再選を果たしたブッシュ米大統領は、選挙過程で現われた国家的分裂を治癒し、山積した課題を遂行するために、超党的な政治を展開しなければならいと、ニューヨーク・タイムス紙が指摘した。
同紙は4日付の社説で、「選挙で他の結果を期待した49%の投票者たちは失望しており、ブッシュ大統領を支持した有権者も、経済の不確実性や雇用の喪失、医療保険、社会保障、財政赤字、過多な国土安保予算などに憂慮している」とし、「このような問題を解決するためには、超党的な政治が必要だ」と強調した。
社説は、「有権者たちが候補に対する好感度や『同時多発テロ』に対する記憶などで、イラク戦争問題がブッシュ大統領の再選に足かせにはならなかったが、米国がイラクの泥沼から抜け出すために、ブッシュ大統領には野党に歩調を合わさなければならない真の義務がある」と指摘した。

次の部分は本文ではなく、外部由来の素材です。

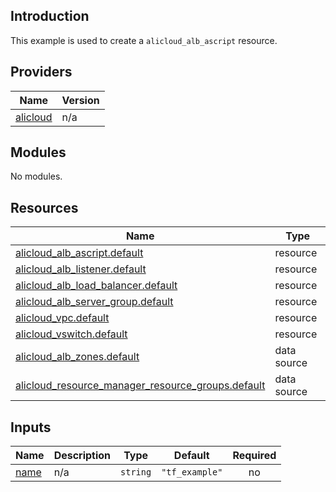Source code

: <!-- BEGIN_TF_DOCS -->
## Introduction

This example is used to create a `alicloud_alb_ascript` resource.

## Providers

| Name | Version |
|------|---------|
| <a name="provider_alicloud"></a> [alicloud](#provider\_alicloud) | n/a |

## Modules

No modules.

## Resources

| Name | Type |
|------|------|
| [alicloud_alb_ascript.default](https://registry.terraform.io/providers/aliyun/alicloud/latest/docs/resources/alb_ascript) | resource |
| [alicloud_alb_listener.default](https://registry.terraform.io/providers/aliyun/alicloud/latest/docs/resources/alb_listener) | resource |
| [alicloud_alb_load_balancer.default](https://registry.terraform.io/providers/aliyun/alicloud/latest/docs/resources/alb_load_balancer) | resource |
| [alicloud_alb_server_group.default](https://registry.terraform.io/providers/aliyun/alicloud/latest/docs/resources/alb_server_group) | resource |
| [alicloud_vpc.default](https://registry.terraform.io/providers/aliyun/alicloud/latest/docs/resources/vpc) | resource |
| [alicloud_vswitch.default](https://registry.terraform.io/providers/aliyun/alicloud/latest/docs/resources/vswitch) | resource |
| [alicloud_alb_zones.default](https://registry.terraform.io/providers/aliyun/alicloud/latest/docs/data-sources/alb_zones) | data source |
| [alicloud_resource_manager_resource_groups.default](https://registry.terraform.io/providers/aliyun/alicloud/latest/docs/data-sources/resource_manager_resource_groups) | data source |

## Inputs

| Name | Description | Type | Default | Required |
|------|-------------|------|---------|:--------:|
| <a name="input_name"></a> [name](#input\_name) | n/a | `string` | `"tf_example"` | no |
<!-- END_TF_DOCS -->    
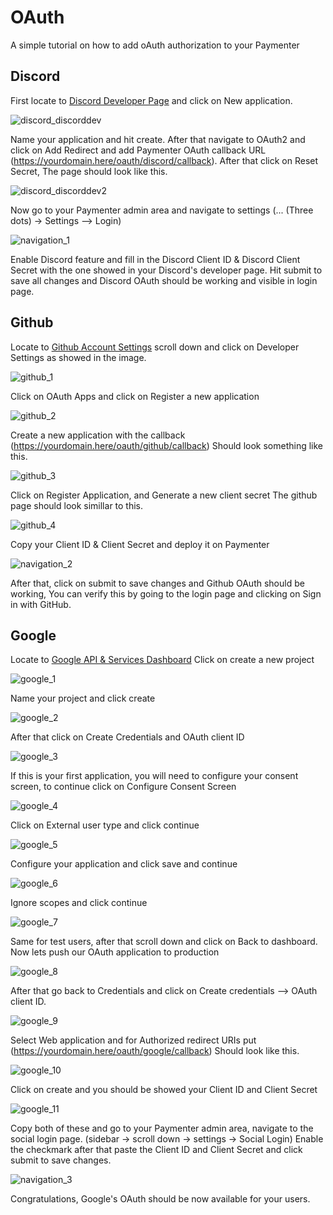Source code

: # OAuth

A simple tutorial on how to add oAuth authorization to your Paymenter

## Discord

First locate to [Discord Developer Page](https://discord.dev) and click on New application.

![discord_discorddev](/assets/images/guides/OAuth/discord_newapp.png)

Name your application and hit create.
After that navigate to OAuth2 and click on Add Redirect
and add Paymenter OAuth callback URL (<https://yourdomain.here/oauth/discord/callback>).
After that click on Reset Secret, The page should look like this.

![discord_discorddev2](/assets/images/guides/OAuth/discord_discorddevfull.png)

Now go to your Paymenter admin area and navigate to settings (... (Three dots) -> Settings --> Login)

![navigation_1](/assets/images/guides/OAuth/navigation.png)

Enable Discord feature and fill in the Discord Client ID & Discord Client Secret with the one showed in your Discord's developer page.
Hit submit to save all changes and Discord OAuth should be working and visible in login page.


## Github

Locate to [Github Account Settings](https://github.com/settings/profile) scroll down and click on Developer Settings
as showed in the image.

![github_1](/assets/images/guides/OAuth/github_1.png)

Click on OAuth Apps and click on Register a new application

![github_2](/assets/images/guides/OAuth/github_2.png)

Create a new application with the callback (<https://yourdomain.here/oauth/github/callback>)
Should look something like this.

![github_3](/assets/images/guides/OAuth/github_3.png)

Click on Register Application, and Generate a new client secret
The github page should look simillar to this.

![github_4](/assets/images/guides/OAuth/github_4.png)

Copy your Client ID & Client Secret and deploy it on Paymenter

![navigation_2](/assets/images/guides/OAuth/navigation.png)

After that, click on submit to save changes and Github OAuth should be working,
You can verify this by going to the login page and clicking on Sign in with GitHub.


## Google

Locate to [Google API & Services Dashboard](https://console.cloud.google.com/apis/dashboard)
Click on create a new project

![google_1](/assets/images/guides/OAuth/google_1.png)

Name your project and click create

![google_2](/assets/images/guides/OAuth/google_2.png)

After that click on Create Credentials and OAuth client ID

![google_3](/assets/images/guides/OAuth/google_3.png)

If this is your first application, you will need to configure your consent screen, to continue click on Configure Consent Screen

![google_4](/assets/images/guides/OAuth/google_4.png)

Click on External user type and click continue

![google_5](/assets/images/guides/OAuth/google_5.png)

Configure your application and click save and continue

![google_6](/assets/images/guides/OAuth/google_6.png)

Ignore scopes and click continue

![google_7](/assets/images/guides/OAuth/google_7.png)

Same for test users, after that scroll down and click on Back to dashboard.
Now lets push our OAuth application to production

![google_8](/assets/images/guides/OAuth/google_8.png)

After that go back to Credentials and click on Create credentials --> OAuth client ID.

![google_9](/assets/images/guides/OAuth/google_3.png)

Select Web application and for Authorized redirect URIs put (<https://yourdomain.here/oauth/google/callback>)
Should look like this.

![google_10](/assets/images/guides/OAuth/google_10.png)

Click on create and you should be showed your Client ID and Client Secret

![google_11](/assets/images/guides/OAuth/google_11.png)

Copy both of these and go to your Paymenter admin area, navigate to the social login page. (sidebar -> scroll down -> settings -> Social Login) Enable the checkmark after that paste the Client ID and Client Secret and click submit to save changes.

![navigation_3](/assets/images/guides/OAuth/navigation.png)

Congratulations, Google's OAuth should be now available for your users.
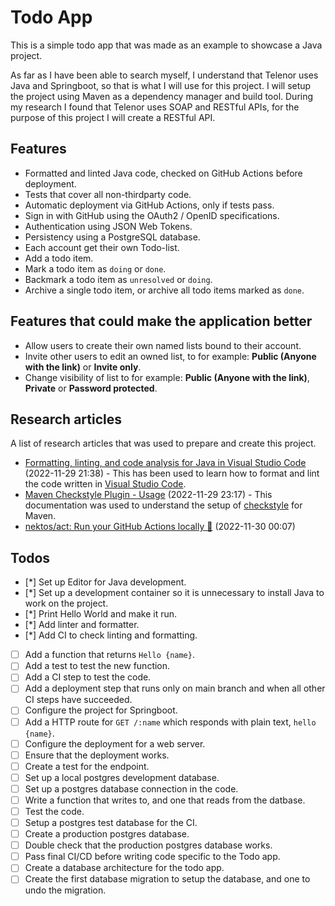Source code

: # Todo App

This is a simple todo app that was made as an example to showcase a Java
project.

As far as I have been able to search myself, I understand that Telenor uses Java
and Springboot, so that is what I will use for this project. I will setup the
project using Maven as a dependency manager and build tool. During my research I
found that Telenor uses SOAP and RESTful APIs, for the purpose of this project I
will create a RESTful API.

## Features

- Formatted and linted Java code, checked on GitHub Actions before deployment.
- Tests that cover all non-thirdparty code.
- Automatic deployment via GitHub Actions, only if tests pass.
- Sign in with GitHub using the OAuth2 / OpenID specifications.
- Authentication using JSON Web Tokens.
- Persistency using a PostgreSQL database.
- Each account get their own Todo-list.
- Add a todo item.
- Mark a todo item as `doing` or `done`.
- Backmark a todo item as `unresolved` or `doing`.
- Archive a single todo item, or archive all todo items marked as `done`.

## Features that could make the application better

- Allow users to create their own named lists bound to their account.
- Invite other users to edit an owned list, to for example: **Public (Anyone
  with the link)** or **Invite only**.
- Change visibility of list to for example: **Public (Anyone with the link)**,
  **Private** or **Password protected**.

## Research articles

A list of research articles that was used to prepare and create this project.

- [Formatting, linting, and code analysis for Java in Visual Studio Code](https://code.visualstudio.com/docs/java/java-linting)
  (2022-11-29 21:38) - This has been used to learn how to format and lint the
  code written in [Visual Studio Code](https://code.visualstudio.com).
- [Maven Checkstyle Plugin - Usage](https://maven.apache.org/plugins/maven-checkstyle-plugin/usage.html) (2022-11-29 23:17) - This documentation was used to understand the setup of [checkstyle](https://checkstyle.sourceforge.io/) for Maven.
- [nektos/act: Run your GitHub Actions locally 🚀](https://github.com/nektos/act) (2022-11-30 00:07)

## Todos

- [*] Set up Editor for Java development.
- [*] Set up a development container so it is unnecessary to install Java to
      work on the project.
- [*] Print Hello World and make it run.
- [*] Add linter and formatter.
- [*] Add CI to check linting and formatting.
- [ ] Add a function that returns `Hello {name}`.
- [ ] Add a test to test the new function.
- [ ] Add a CI step to test the code.
- [ ] Add a deployment step that runs only on main branch and when all other CI
      steps have succeeded.
- [ ] Configure the project for Springboot.
- [ ] Add a HTTP route for `GET /:name` which responds with plain text,
      `hello {name}`.
- [ ] Configure the deployment for a web server.
- [ ] Ensure that the deployment works.
- [ ] Create a test for the endpoint.
- [ ] Set up a local postgres development database.
- [ ] Set up a postgres database connection in the code.
- [ ] Write a function that writes to, and one that reads from the datbase.
- [ ] Test the code.
- [ ] Setup a postgres test database for the CI.
- [ ] Create a production postgres database.
- [ ] Double check that the production postgres database works.
- [ ] Pass final CI/CD before writing code specific to the Todo app.
- [ ] Create a database architecture for the todo app.
- [ ] Create the first database migration to setup the database, and one to undo
      the migration.
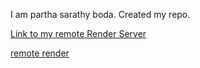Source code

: I am partha sarathy boda. Created my repo.

[Link to my remote Render Server](https://f23wa00boda.onrender.com)

[remote render](https://dashboard.render.com/web/srv-ckrgpr05vl2c73ev32ug)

外交政策に対しては、「ブッシュ大統領は、米国の伝統的な友好国に再び手を差し出さなければならない時であり、世界は米国の選択を尊重しなければならず、アラブ世界の安定は、米国の献身なくしては成就できないと指摘したブレア英首相の言葉を傾聴する」ことを注文した。
さらに同社説は、ブッシュ大統領が、再選に決定的な助けを与えた福音主義のキリスト教徒たちに負い目を感じ、次期大法院長の選任で保守派の意図に従う可能性があると警戒心をあらわし、国家統合を優先視することを求めた。

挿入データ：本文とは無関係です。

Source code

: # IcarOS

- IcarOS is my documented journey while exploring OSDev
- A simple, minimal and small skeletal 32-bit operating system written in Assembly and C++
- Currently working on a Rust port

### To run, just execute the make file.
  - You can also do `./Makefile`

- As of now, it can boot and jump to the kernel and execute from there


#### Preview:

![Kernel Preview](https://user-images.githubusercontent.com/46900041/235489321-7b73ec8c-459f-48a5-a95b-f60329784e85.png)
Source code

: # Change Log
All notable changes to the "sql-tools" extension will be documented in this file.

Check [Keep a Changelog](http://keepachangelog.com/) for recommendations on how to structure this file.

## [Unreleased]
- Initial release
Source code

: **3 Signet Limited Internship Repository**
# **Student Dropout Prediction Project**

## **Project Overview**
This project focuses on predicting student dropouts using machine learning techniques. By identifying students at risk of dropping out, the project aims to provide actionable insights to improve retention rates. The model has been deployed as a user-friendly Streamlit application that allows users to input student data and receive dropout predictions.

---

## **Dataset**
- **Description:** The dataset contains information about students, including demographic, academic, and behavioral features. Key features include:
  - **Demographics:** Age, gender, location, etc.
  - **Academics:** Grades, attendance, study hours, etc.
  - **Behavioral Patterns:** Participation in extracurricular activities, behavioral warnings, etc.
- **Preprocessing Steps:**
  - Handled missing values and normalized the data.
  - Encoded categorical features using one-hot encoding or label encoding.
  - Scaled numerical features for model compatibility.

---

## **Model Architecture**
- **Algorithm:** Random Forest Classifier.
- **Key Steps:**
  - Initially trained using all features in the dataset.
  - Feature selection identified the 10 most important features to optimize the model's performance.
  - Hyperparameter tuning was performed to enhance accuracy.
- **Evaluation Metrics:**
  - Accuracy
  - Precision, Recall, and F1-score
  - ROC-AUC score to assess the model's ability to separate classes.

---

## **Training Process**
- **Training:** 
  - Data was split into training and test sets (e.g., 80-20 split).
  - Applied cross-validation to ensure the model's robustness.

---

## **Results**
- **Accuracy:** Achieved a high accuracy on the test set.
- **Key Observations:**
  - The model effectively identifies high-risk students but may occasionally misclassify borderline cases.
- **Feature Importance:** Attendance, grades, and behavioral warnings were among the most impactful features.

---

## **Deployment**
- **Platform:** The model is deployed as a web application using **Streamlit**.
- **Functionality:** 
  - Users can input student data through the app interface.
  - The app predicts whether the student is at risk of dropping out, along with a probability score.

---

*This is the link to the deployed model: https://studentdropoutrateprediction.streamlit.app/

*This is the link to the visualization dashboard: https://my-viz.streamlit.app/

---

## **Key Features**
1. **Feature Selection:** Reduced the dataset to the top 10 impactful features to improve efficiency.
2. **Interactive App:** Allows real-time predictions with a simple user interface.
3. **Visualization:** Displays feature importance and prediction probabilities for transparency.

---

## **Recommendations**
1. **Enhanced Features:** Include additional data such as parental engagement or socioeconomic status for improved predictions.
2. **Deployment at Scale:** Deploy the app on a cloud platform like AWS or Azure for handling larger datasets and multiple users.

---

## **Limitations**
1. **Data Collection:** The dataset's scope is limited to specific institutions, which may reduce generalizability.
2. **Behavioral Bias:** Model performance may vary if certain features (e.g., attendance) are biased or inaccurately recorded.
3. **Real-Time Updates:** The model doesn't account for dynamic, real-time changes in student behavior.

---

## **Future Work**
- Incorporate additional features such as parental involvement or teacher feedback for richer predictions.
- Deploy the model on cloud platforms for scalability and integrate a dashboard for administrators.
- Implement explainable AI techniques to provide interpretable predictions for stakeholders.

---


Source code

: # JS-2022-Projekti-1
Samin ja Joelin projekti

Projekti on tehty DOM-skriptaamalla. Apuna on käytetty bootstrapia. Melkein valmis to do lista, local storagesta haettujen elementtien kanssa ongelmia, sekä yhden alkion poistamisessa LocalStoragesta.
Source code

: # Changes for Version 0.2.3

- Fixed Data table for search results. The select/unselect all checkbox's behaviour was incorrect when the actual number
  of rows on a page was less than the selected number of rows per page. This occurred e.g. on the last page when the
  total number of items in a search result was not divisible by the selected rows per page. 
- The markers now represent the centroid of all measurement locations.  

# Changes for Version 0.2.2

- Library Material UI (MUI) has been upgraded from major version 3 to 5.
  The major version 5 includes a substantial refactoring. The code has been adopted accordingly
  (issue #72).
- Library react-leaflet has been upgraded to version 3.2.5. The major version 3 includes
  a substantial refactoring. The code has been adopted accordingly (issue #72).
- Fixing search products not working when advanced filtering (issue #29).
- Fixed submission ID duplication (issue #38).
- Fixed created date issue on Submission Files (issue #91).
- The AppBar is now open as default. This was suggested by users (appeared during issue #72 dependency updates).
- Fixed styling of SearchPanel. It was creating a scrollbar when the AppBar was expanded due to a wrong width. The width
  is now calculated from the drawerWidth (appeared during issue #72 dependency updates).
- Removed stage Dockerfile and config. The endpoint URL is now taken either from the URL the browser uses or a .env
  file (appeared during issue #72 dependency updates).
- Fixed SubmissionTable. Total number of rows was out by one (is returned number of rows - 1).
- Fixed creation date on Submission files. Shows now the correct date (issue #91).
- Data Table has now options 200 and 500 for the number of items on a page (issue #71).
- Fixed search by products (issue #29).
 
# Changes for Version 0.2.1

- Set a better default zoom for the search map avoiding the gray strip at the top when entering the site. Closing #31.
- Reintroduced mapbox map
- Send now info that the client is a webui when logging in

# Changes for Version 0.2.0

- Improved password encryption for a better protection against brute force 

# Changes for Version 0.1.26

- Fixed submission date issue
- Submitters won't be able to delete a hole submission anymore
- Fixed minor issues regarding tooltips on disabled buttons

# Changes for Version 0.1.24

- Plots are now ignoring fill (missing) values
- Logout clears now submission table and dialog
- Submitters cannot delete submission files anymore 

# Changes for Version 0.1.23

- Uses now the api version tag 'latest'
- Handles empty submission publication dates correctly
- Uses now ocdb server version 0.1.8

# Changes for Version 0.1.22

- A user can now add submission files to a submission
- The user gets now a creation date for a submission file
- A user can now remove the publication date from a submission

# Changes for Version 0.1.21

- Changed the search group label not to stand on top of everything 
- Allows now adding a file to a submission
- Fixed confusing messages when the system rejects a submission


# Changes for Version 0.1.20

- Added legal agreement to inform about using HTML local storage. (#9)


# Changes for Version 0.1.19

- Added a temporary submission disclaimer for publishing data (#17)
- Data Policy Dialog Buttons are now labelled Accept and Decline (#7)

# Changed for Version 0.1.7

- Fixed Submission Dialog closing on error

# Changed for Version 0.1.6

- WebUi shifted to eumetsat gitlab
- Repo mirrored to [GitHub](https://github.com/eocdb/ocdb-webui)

同紙はまた、「ブッシュ大統領は4年前、(米国の分裂を)統合する指導者になると約束したが失敗した。しかし(今回は)そのような指導者になれる」として、「ライバル候補が当選すれば、国が破滅すると信じた多くの(民主党支持)有権者たちが誤っていたことを立証する機会が、ブッシュ大統領に与えられた」と、統合政治を求めた。